» **ACTIVITY**
Count up the lines below that include the string "without" and report the number by itself.

» **EXTRACTED INFORMATION**
Content starts
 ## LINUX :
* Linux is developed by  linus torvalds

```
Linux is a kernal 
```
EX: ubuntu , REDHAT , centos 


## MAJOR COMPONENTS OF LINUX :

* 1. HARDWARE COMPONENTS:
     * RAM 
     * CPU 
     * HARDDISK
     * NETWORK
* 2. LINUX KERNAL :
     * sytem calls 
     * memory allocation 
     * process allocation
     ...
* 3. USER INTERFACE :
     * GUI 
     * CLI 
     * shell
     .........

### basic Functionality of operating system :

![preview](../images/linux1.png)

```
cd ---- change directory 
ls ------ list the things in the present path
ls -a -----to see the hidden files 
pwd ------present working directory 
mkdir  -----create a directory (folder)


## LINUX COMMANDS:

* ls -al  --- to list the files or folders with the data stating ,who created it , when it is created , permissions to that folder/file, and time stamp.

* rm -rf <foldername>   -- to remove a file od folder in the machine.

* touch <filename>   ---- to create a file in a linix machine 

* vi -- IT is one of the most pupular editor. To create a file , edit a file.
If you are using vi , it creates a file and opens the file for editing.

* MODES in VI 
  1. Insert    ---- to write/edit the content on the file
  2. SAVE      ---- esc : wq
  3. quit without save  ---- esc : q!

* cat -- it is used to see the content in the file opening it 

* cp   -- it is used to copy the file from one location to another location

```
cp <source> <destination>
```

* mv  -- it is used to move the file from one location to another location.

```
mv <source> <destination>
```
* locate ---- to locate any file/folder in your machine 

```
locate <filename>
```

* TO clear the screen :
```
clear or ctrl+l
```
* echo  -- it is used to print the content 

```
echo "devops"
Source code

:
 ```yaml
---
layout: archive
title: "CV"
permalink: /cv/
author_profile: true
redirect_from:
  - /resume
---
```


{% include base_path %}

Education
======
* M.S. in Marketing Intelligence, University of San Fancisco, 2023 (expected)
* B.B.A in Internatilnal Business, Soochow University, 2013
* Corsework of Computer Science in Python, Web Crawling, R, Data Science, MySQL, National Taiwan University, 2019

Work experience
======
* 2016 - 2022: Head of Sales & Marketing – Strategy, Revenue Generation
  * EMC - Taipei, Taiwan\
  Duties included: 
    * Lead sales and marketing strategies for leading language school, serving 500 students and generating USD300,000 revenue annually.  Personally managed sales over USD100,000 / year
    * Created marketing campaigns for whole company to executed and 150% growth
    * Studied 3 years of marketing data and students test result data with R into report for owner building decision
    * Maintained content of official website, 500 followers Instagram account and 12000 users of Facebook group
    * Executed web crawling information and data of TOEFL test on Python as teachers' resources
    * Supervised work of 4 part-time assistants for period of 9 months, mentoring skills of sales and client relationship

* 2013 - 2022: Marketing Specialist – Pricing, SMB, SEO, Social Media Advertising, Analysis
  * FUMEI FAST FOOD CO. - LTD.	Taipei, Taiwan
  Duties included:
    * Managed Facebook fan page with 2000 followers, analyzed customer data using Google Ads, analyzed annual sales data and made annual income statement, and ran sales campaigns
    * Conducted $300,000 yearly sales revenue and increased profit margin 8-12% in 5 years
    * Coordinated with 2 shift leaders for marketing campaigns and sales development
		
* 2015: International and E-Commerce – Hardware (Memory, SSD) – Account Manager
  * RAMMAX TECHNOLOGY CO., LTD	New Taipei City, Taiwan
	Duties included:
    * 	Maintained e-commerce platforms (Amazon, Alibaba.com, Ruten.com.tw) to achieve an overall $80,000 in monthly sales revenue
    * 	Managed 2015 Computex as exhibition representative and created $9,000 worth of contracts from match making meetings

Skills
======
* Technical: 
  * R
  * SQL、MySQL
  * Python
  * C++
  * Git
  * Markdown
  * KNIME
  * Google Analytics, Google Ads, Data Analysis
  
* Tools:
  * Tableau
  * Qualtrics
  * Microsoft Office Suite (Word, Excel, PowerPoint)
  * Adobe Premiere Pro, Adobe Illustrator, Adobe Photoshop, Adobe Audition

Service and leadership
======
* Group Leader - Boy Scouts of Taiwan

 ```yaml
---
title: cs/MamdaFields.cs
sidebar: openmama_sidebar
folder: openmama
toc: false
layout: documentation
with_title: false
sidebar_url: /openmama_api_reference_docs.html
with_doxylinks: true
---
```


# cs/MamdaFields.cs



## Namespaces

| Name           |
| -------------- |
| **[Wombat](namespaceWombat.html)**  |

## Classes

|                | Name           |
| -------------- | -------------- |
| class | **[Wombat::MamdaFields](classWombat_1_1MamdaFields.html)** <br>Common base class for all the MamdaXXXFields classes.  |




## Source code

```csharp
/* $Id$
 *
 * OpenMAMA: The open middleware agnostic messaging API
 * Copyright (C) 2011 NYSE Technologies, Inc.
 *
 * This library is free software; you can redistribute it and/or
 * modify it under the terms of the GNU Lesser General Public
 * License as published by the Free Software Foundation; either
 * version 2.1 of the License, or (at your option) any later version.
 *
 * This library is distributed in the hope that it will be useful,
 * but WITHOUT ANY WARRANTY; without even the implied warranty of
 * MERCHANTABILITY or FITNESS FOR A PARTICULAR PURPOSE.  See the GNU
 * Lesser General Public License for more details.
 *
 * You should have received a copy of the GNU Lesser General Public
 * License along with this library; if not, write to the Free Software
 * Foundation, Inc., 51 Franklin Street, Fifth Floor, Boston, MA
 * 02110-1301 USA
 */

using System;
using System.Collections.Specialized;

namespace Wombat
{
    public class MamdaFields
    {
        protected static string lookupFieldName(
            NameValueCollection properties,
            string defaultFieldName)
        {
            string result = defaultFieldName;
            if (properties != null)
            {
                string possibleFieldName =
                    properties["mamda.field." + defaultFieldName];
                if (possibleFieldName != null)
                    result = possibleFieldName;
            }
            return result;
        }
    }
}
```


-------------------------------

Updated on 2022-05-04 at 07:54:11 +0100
Content ends
» **RESULT OF THIS EXERCISE**
2